Irish billionaire Denis O'Brien has said he will hold off on selling shares in his mobile carrier Digicel Group for at least a year to 18 months, awaiting renewed appetite among investors.
In October, O’Brien planned to raise as much as $2 billion in an initial public offering that would have been the second-biggest in the US last year, before shelving the sale, citing volatility in equity markets.
The time isn’t much better right now, O’Brien said. SecureWorks, the cybersecurity company owned by Dell, sold shares last month in the first US technology IPO of the year.
The company sold eight million class A shares for $14 apiece, after initially marketing nine million shares for $15.50 to $17.50 each.

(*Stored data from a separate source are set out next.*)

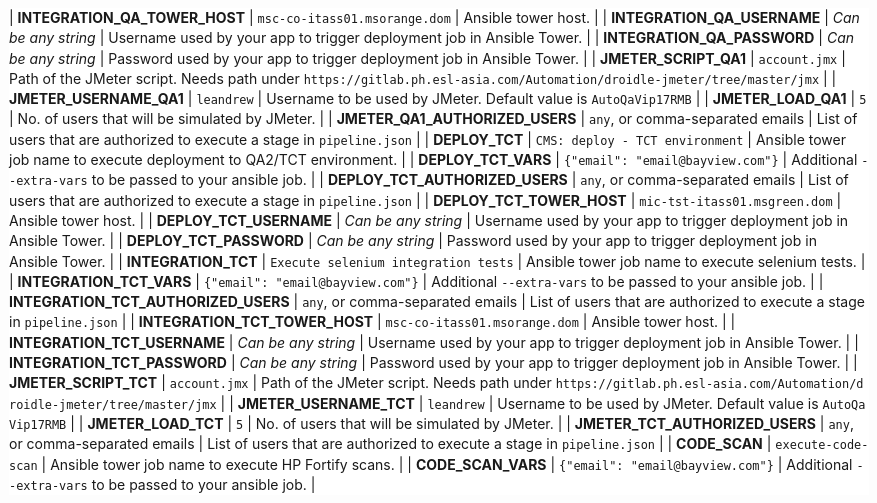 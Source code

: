 | **INTEGRATION_QA_TOWER_HOST**           | `msc-co-itass01.msorange.dom`                                            | Ansible tower host.                                           |
| **INTEGRATION_QA_USERNAME**      | _Can be any string_                                                                          | Username used by your app to trigger deployment job in Ansible Tower.                                      |
| **INTEGRATION_QA_PASSWORD**      | _Can be any string_                                                                          | Password used by your app to trigger deployment job in Ansible Tower.                                      |
| **JMETER_SCRIPT_QA1**                   | `account.jmx`                                                              | Path of the JMeter script. Needs path under `https://gitlab.ph.esl-asia.com/Automation/droidle-jmeter/tree/master/jmx`                                       |
| **JMETER_USERNAME_QA1**                   | `leandrew`                                                              | Username to be used by JMeter. Default value is `AutoQaVip17RMB`                                       |
| **JMETER_LOAD_QA1**                   | `5`                                                              | No. of users that will be simulated by JMeter.                                       |
| **JMETER_QA1_AUTHORIZED_USERS**     | `any`, or comma-separated emails                                                             | List of users that are authorized to execute a stage in `pipeline.json`                                    |
| **DEPLOY_TCT**                   | `CMS: deploy - TCT environment`                                                              | Ansible tower job name to execute deployment to QA2/TCT environment.                                       |
| **DEPLOY_TCT_VARS**               | `{"email": "email@bayview.com"}`                                                         | Additional `--extra-vars` to be passed to your ansible job.                                                          |
| **DEPLOY_TCT_AUTHORIZED_USERS**     | `any`, or comma-separated emails                                                             | List of users that are authorized to execute a stage in `pipeline.json`                                    |
| **DEPLOY_TCT_TOWER_HOST**           | `mic-tst-itass01.msgreen.dom`                                              | Ansible tower host.                                           |
| **DEPLOY_TCT_USERNAME**      | _Can be any string_                                                                          | Username used by your app to trigger deployment job in Ansible Tower.                                      |
| **DEPLOY_TCT_PASSWORD**      | _Can be any string_                                                                          | Password used by your app to trigger deployment job in Ansible Tower.                                      |
| **INTEGRATION_TCT**               | `Execute selenium integration tests`                                                         | Ansible tower job name to execute selenium tests.                                                          |
| **INTEGRATION_TCT_VARS**               | `{"email": "email@bayview.com"}`                                                         | Additional `--extra-vars` to be passed to your ansible job.                                                          |
| **INTEGRATION_TCT_AUTHORIZED_USERS**     | `any`, or comma-separated emails                                                             | List of users that are authorized to execute a stage in `pipeline.json`                                    |
| **INTEGRATION_TCT_TOWER_HOST**           | `msc-co-itass01.msorange.dom`                                              | Ansible tower host.                                           |
| **INTEGRATION_TCT_USERNAME**      | _Can be any string_                                                                          | Username used by your app to trigger deployment job in Ansible Tower.                                      |
| **INTEGRATION_TCT_PASSWORD**      | _Can be any string_                                                                          | Password used by your app to trigger deployment job in Ansible Tower.                                      |
| **JMETER_SCRIPT_TCT**                   | `account.jmx`                                                              | Path of the JMeter script. Needs path under `https://gitlab.ph.esl-asia.com/Automation/droidle-jmeter/tree/master/jmx`                                       |
| **JMETER_USERNAME_TCT**                   | `leandrew`                                                              | Username to be used by JMeter. Default value is `AutoQaVip17RMB`                                       |
| **JMETER_LOAD_TCT**                   | `5`                                                              | No. of users that will be simulated by JMeter.                                       |
| **JMETER_TCT_AUTHORIZED_USERS**     | `any`, or comma-separated emails                                                             | List of users that are authorized to execute a stage in `pipeline.json`                                    |
| **CODE_SCAN**                    | `execute-code-scan`                                                                          | Ansible tower job name to execute HP Fortify scans.                                                        |
| **CODE_SCAN_VARS**               | `{"email": "email@bayview.com"}`                                                         | Additional `--extra-vars` to be passed to your ansible job.                                                          |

"We'll revisit in the next year or 18 months," O'Brien, Digicel's chairman, said in an interview with Bloomberg.
“There was an IPO of a Dell business - everybody thought it would be very hot, it didn’t end up that hot even though it was a great company.”

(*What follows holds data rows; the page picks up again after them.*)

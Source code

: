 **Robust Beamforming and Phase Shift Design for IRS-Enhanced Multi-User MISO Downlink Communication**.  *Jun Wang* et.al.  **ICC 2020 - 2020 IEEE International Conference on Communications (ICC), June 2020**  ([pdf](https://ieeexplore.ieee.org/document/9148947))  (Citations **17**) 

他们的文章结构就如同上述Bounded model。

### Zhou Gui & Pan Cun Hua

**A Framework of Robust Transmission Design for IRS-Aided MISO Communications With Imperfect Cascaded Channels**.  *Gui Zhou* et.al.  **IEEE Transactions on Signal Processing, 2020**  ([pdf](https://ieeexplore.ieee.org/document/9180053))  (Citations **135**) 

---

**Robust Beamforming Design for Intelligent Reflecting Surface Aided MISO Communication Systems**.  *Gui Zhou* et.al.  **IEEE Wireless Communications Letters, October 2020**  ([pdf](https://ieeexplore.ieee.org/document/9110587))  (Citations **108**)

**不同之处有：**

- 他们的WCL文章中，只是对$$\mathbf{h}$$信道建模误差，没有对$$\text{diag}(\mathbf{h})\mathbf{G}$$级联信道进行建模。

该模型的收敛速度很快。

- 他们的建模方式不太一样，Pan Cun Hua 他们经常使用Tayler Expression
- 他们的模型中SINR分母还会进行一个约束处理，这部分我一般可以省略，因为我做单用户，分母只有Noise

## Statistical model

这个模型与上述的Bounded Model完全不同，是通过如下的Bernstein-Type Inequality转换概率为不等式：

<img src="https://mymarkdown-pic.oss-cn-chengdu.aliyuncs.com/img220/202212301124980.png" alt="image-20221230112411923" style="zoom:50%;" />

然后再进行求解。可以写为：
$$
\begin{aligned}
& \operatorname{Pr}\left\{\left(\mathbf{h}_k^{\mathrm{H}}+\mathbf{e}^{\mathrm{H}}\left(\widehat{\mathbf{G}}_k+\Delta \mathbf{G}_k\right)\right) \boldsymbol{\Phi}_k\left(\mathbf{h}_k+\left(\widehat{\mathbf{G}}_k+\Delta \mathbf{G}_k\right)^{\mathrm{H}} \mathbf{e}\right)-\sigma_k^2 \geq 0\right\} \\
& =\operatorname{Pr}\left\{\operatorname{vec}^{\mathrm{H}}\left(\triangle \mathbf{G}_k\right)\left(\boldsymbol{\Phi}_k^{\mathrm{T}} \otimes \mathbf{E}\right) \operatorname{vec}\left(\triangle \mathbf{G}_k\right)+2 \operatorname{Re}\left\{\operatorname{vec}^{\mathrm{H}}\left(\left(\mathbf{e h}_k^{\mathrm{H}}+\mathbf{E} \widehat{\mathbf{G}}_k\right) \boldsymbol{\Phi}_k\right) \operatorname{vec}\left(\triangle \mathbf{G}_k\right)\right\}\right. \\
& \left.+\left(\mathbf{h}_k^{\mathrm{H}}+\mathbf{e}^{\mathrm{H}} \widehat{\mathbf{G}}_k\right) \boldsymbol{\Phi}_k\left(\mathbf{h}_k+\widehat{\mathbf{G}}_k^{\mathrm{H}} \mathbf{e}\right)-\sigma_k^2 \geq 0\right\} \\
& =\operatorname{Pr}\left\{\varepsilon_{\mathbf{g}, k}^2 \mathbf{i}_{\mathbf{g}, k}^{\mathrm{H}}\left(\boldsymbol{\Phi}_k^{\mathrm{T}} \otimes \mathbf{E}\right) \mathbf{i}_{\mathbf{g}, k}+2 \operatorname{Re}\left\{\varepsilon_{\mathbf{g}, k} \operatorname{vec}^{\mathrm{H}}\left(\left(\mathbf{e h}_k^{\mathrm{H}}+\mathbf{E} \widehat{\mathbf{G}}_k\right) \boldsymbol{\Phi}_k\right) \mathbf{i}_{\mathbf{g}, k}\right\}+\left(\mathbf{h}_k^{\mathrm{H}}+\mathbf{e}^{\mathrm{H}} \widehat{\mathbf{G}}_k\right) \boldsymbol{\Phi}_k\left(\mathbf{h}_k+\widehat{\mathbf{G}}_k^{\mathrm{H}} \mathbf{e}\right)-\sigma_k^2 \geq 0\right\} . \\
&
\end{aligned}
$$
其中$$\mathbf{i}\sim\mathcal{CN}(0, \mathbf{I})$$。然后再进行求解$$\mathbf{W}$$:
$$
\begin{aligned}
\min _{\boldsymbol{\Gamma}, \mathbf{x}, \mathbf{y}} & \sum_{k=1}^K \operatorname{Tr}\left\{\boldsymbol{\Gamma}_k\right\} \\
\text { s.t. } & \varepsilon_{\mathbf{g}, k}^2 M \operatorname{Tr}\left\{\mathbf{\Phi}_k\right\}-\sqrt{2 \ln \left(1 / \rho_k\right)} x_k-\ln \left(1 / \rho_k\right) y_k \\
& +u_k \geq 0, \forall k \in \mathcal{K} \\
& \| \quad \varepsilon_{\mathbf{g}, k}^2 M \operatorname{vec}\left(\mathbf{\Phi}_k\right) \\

O’Brien said Digicel remains “highly profitable” and plans to keep investing heavily, including through acquiring other businesses.
O'Brien's mobile-phone empire spreads from El Salvador to Vanuatu, built partly on the back of high-risk, high-yield debt.
Corporate debt markets are still showing a “little bit of skittishness,” he said. ‘
“The market is getting a bit more solid, and looking at every credit for its own particular strengths. We have a great spread of assets.’’
The yield on Digicel’s April 2022 bond has dropped to 11.4 per cent from 14.3 per cent three months ago.
O’Brien is worth $3.9 billion, according to the Bloomberg Billionaires Index.
O’Brien said he may draw a dividend from Digicel over the next two years, after halting payments for now.
“In the last 18 months, two years we’ve spent more than than $1 billion on capex,” O’Brien said.
“It seems out of kilter to be paying a dividend to myself. We probably will in the next year, two years, but there’s no rush for that at all.”